■ **WHAT NEEDS TO BE DONE**:
Transcribe every entry precisely, omitting nothing.

[THE DATA Boundary: Start]

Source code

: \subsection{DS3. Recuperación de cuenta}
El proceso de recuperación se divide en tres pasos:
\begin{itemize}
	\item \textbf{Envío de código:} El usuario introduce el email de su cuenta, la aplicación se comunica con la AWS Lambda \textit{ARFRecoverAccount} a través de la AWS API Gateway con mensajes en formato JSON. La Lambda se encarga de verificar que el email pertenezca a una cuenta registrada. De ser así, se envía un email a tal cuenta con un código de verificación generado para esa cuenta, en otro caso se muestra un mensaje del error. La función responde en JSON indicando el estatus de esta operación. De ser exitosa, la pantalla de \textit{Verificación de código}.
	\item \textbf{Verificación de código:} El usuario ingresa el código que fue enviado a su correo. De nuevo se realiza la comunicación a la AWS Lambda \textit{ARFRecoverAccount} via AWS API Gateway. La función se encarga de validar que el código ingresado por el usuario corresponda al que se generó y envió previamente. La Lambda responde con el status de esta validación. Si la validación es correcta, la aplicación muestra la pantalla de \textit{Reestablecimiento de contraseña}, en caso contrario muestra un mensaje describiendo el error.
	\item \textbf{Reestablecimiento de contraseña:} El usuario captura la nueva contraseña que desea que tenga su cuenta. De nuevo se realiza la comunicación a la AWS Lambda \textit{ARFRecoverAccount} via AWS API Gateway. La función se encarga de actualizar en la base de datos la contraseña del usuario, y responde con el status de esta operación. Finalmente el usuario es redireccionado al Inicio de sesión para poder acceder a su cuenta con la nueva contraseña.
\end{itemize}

[THE DATA Boundary: End]

■ **YOUR RESPONSE**:
Source code

: \subsection{DS3. Recuperación de cuenta}
El proceso de recuperación se divide en tres pasos:
\begin{itemize}
	\item \textbf{Envío de código:} El usuario introduce el email de su cuenta, la aplicación se comunica con la AWS Lambda \textit{ARFRecoverAccount} a través de la AWS API Gateway con mensajes en formato JSON. La Lambda se encarga de verificar que el email pertenezca a una cuenta registrada. De ser así, se envía un email a tal cuenta con un código de verificación generado para esa cuenta, en otro caso se muestra un mensaje del error. La función responde en JSON indicando el estatus de esta operación. De ser exitosa, la pantalla de \textit{Verificación de código}.
	\item \textbf{Verificación de código:} El usuario ingresa el código que fue enviado a su correo. De nuevo se realiza la comunicación a la AWS Lambda \textit{ARFRecoverAccount} via AWS API Gateway. La función se encarga de validar que el código ingresado por el usuario corresponda al que se generó y envió previamente. La Lambda responde con el status de esta validación. Si la validación es correcta, la aplicación muestra la pantalla de \textit{Reestablecimiento de contraseña}, en caso contrario muestra un mensaje describiendo el error.
	\item \textbf{Reestablecimiento de contraseña:} El usuario captura la nueva contraseña que desea que tenga su cuenta. De nuevo se realiza la comunicación a la AWS Lambda \textit{ARFRecoverAccount} via AWS API Gateway. La función se encarga de actualizar en la base de datos la contraseña del usuario, y responde con el status de esta operación. Finalmente el usuario es redireccionado al Inicio de sesión para poder acceder a su cuenta con la nueva contraseña.
\end{itemize}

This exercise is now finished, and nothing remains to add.